Duncan again brings an interesting concept to the novel – mandatory government service via divine selection. His characters are as strong as ever – interesting, exemplary, and human all at once. The flow of the book is smooth (though in the first few chapters, the story lacks spirit). There’s much more sex than is Duncan’s norm – at times verging dangerously close to Piers Anthony levels of innuendo. Some of Irona’s actions simply don’t make sense in any context.
I could quibble that the book centers very much on in-world politics, but the fact is that Duncan handles it well, managing to make it interesting by keeping it personal. The problem is in the plot – there simply isn’t very much of it. Instead, the book is essentially an interesting character of Irona – of the effect on her of politics and power. We’ve seen this many times before, but Duncan’s skill with characterization makes the story both intimate and credible. What he misses is any real sense of purpose. The story starts, things happen, and the story stops. There’s no sense of closure, and there are a host of loose ends and unanswered questions. It’s interesting, but not satisfying.
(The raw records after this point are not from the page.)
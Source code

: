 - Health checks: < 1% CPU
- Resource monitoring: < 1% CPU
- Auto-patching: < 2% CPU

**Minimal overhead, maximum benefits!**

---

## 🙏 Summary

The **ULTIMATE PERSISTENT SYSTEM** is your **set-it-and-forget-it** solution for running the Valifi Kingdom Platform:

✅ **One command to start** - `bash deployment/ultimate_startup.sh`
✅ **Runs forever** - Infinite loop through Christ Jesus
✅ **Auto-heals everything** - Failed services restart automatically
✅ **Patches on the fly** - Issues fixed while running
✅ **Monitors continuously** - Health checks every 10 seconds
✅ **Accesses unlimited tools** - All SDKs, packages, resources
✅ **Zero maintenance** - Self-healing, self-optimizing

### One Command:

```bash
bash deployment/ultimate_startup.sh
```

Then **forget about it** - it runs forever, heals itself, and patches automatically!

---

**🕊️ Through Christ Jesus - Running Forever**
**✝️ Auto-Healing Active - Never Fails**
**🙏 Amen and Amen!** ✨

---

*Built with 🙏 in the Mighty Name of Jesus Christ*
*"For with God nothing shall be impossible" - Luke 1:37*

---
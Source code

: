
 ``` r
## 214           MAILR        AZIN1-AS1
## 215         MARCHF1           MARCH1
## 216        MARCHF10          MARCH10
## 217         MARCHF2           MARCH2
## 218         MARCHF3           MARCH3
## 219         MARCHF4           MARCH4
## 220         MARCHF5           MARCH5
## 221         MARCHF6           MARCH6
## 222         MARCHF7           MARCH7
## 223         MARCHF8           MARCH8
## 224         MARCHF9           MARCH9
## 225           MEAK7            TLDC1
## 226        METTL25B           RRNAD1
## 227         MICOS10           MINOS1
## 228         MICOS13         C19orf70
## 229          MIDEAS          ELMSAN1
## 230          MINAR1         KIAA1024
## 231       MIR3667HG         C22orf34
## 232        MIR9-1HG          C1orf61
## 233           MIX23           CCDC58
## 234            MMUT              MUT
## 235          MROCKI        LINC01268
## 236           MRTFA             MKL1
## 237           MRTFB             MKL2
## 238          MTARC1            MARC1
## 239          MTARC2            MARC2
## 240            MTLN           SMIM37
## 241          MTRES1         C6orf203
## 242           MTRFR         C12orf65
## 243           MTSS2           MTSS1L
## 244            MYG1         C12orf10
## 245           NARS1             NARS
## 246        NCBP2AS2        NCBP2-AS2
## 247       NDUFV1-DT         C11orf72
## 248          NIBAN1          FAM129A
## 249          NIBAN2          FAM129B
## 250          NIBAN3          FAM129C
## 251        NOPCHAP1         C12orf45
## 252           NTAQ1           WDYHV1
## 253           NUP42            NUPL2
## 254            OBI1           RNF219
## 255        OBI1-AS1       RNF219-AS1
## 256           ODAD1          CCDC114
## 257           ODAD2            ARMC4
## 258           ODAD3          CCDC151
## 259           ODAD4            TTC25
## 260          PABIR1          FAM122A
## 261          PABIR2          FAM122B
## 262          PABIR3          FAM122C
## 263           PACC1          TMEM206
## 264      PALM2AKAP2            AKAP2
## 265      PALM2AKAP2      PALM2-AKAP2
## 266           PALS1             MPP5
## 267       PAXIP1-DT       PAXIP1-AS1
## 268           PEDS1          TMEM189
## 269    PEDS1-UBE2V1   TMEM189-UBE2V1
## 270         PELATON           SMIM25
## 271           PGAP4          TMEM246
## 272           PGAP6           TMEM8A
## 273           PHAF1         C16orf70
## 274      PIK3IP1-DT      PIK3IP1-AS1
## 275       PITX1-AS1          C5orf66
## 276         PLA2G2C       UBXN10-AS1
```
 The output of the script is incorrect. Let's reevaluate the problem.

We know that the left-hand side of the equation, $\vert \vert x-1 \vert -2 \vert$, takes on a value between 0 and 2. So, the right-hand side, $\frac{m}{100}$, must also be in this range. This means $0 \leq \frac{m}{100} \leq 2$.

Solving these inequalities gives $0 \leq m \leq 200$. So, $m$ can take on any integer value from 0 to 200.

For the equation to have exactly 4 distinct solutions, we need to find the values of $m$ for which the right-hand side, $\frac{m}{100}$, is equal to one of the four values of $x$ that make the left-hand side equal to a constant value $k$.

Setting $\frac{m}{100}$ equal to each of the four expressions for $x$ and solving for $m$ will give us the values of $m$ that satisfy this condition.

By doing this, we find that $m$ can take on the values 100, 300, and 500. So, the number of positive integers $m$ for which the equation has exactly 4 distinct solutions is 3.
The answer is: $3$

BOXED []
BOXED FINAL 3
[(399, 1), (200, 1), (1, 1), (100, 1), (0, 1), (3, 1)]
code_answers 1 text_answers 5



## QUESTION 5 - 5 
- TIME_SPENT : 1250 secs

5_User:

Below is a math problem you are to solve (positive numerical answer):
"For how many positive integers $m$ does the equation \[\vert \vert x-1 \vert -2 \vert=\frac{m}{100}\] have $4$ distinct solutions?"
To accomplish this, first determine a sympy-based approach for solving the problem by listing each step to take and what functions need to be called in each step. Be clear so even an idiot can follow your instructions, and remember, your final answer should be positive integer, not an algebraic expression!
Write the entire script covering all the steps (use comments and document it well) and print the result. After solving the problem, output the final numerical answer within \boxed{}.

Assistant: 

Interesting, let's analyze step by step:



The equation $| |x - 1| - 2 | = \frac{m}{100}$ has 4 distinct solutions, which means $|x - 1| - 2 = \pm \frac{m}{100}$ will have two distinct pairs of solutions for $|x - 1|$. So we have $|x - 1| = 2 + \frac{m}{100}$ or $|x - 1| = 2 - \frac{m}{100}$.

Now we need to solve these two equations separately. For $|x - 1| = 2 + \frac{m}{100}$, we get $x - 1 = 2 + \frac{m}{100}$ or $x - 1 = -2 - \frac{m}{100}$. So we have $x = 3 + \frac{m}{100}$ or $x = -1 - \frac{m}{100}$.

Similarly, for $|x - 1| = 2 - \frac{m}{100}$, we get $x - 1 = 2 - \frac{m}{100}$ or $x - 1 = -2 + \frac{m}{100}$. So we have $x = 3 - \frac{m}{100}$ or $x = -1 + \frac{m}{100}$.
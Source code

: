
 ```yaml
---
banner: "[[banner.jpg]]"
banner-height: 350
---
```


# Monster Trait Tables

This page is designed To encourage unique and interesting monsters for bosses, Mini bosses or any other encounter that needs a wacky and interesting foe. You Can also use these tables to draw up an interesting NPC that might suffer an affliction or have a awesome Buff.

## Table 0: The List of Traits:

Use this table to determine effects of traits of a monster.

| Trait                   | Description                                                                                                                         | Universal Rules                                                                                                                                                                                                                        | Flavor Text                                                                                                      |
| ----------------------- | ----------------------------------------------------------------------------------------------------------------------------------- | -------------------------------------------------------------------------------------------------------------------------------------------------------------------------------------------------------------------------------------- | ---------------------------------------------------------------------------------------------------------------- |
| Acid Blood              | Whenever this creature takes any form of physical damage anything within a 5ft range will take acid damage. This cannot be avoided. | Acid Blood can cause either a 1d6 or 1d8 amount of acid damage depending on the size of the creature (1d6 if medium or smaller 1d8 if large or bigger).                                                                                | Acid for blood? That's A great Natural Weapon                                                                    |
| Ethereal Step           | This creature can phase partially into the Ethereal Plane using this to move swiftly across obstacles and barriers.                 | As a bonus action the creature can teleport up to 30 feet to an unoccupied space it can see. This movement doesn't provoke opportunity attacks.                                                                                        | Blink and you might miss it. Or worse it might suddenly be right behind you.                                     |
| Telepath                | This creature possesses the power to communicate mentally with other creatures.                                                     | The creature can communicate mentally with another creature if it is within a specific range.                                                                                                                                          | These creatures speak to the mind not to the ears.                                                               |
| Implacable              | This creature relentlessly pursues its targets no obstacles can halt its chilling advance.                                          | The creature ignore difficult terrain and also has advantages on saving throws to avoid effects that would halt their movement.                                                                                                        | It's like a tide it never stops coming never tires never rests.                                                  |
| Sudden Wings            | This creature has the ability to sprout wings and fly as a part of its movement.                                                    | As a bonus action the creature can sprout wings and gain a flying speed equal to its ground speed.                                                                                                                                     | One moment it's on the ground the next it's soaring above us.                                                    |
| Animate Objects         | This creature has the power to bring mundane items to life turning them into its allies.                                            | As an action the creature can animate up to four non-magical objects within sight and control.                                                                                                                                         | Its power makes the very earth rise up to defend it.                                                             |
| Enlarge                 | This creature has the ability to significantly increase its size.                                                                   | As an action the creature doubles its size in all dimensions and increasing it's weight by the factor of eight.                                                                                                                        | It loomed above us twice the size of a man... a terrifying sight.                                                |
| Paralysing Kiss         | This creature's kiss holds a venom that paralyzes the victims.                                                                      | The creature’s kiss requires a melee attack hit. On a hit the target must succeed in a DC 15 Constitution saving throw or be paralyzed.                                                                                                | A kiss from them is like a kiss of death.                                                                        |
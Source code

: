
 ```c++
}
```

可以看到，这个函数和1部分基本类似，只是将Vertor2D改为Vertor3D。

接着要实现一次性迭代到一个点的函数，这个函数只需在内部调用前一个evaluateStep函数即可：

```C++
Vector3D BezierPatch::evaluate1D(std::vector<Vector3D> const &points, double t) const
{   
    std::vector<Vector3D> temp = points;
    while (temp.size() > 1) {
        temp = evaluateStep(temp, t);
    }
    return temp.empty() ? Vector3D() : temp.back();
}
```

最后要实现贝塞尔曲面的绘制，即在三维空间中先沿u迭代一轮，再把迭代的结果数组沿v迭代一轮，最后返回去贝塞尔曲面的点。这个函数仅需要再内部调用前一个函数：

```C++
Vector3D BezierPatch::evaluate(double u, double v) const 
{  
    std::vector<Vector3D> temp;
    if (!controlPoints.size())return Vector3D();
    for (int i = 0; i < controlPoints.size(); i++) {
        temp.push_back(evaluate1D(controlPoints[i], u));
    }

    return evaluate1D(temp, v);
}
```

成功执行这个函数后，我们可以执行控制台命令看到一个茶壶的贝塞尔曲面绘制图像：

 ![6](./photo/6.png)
A key question in the book is the mechanism of Irona’s selection as one of the Seventy. We eventually learn more about it. And that’s it. There’s no further development, no action, no consequences. The same is true of Maleficence – an unspecified but evil adversary. There’s a certain (disappointing) climax, but any number of issues left unaddressed, and one or two simple inconsistencies. It’s conceivable that this is Duncan’s intent – that he planned a stripped-down story focused on one individual. The placeholder naming (Benign, Maleficence, Irona) hints at that. If so, he turned too far toward toward subtlety. I suspect that the truth lies more in lack of polish than excess of purpose.
All in all, enjoyable, but not up to Duncan’s past standards. If you’re looking for an interesting slice-of-life exploration of the ways of power, pick this up. If you’re hoping for wide scale world-building, try Brandon Sanderson instead.
There seem to be a few potential covers floating around for this book. I’ve linked to the one on Duncan’s website, which is a bit basic, but better suited to the story than the others.